DESCRIPTION OF THE TASK
Nothing is needed except the lines below that run from the one with "The management UI" through the one with "covering all their", repeated exactly.

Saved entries

- - - -

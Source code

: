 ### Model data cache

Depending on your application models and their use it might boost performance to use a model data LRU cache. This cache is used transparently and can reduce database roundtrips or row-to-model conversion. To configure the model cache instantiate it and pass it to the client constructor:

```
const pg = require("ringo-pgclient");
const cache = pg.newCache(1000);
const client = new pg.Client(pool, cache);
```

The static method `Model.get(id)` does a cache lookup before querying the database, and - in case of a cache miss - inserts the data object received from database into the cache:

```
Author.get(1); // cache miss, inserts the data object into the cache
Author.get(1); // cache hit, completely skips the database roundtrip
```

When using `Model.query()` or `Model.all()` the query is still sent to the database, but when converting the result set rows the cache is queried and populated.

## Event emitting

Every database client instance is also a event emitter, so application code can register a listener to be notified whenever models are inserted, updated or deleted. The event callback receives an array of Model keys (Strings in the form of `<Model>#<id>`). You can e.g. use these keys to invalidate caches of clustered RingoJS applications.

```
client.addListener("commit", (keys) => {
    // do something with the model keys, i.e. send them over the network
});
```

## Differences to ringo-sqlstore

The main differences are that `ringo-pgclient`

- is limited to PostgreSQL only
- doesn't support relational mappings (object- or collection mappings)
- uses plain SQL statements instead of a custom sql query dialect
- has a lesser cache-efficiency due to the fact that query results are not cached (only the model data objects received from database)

- - - -

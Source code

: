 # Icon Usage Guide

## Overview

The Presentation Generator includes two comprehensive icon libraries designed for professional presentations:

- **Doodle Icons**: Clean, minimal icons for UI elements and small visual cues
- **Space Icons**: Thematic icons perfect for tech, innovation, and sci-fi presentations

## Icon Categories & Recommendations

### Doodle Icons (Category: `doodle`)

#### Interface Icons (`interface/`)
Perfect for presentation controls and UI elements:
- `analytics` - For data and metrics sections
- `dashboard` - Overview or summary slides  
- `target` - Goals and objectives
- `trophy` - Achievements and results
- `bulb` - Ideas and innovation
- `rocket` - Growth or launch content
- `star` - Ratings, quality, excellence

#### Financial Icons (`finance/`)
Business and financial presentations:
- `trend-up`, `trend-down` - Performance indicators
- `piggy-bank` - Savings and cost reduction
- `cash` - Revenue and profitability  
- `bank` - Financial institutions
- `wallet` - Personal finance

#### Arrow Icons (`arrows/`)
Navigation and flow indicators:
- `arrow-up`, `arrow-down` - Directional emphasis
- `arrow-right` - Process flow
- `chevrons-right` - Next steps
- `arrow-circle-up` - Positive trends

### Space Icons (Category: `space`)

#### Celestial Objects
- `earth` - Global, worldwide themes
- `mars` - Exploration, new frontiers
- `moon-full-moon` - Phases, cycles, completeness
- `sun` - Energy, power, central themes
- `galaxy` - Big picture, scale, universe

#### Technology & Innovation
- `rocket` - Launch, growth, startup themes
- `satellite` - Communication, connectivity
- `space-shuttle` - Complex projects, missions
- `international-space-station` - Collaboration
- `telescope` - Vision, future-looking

- - - -

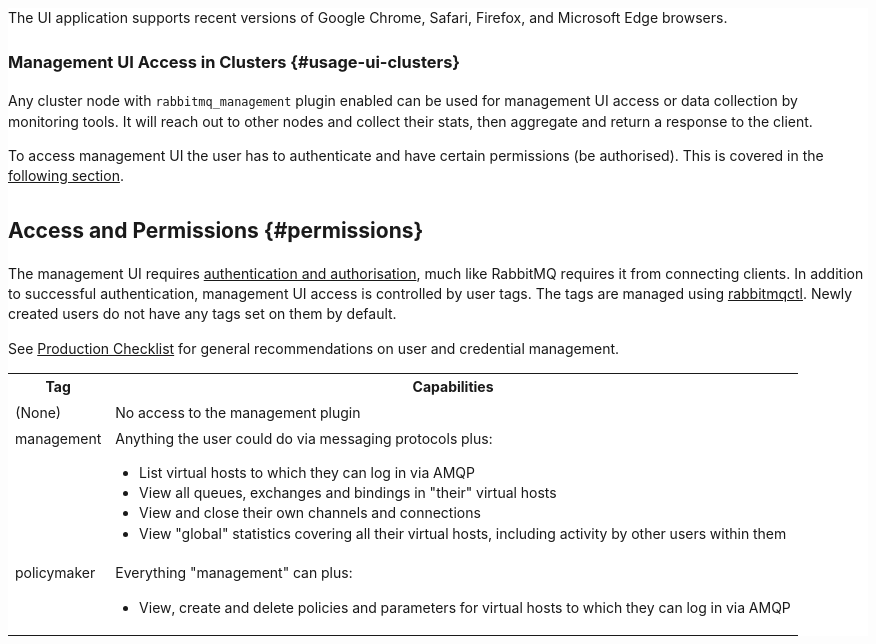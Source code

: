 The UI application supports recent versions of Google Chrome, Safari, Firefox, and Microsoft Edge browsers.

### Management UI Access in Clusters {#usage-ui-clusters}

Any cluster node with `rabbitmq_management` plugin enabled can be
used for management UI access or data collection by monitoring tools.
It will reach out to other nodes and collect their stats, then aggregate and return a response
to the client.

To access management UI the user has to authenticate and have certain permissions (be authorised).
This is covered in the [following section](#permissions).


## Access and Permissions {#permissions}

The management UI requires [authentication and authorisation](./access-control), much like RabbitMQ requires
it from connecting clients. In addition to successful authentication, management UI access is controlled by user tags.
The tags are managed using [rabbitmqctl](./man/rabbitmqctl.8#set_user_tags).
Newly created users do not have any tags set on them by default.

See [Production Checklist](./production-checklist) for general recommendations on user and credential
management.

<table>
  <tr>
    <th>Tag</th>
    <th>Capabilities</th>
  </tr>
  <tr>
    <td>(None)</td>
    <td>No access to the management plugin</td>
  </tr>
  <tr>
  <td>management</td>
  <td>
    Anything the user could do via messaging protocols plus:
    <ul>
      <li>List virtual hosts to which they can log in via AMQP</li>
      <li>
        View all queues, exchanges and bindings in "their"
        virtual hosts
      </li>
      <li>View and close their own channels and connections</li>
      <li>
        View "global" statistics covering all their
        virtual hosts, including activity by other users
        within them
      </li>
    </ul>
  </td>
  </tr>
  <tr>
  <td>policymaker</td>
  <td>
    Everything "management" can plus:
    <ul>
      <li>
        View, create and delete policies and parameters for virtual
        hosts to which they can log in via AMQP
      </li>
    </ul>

- - - -

SOLVED EXERCISE
The management UI requires [authentication and authorisation](./access-control), much like RabbitMQ requires
it from connecting clients. In addition to successful authentication, management UI access is controlled by user tags.
The tags are managed using [rabbitmqctl](./man/rabbitmqctl.8#set_user_tags).
Newly created users do not have any tags set on them by default.

See [Production Checklist](./production-checklist) for general recommendations on user and credential
management.

<table>
  <tr>
    <th>Tag</th>
    <th>Capabilities</th>
  </tr>
  <tr>
    <td>(None)</td>
    <td>No access to the management plugin</td>
  </tr>
  <tr>
  <td>management</td>
  <td>
    Anything the user could do via messaging protocols plus:
    <ul>
      <li>List virtual hosts to which they can log in via AMQP</li>
      <li>
        View all queues, exchanges and bindings in "their"
        virtual hosts
      </li>
      <li>View and close their own channels and connections</li>
      <li>
        View "global" statistics covering all their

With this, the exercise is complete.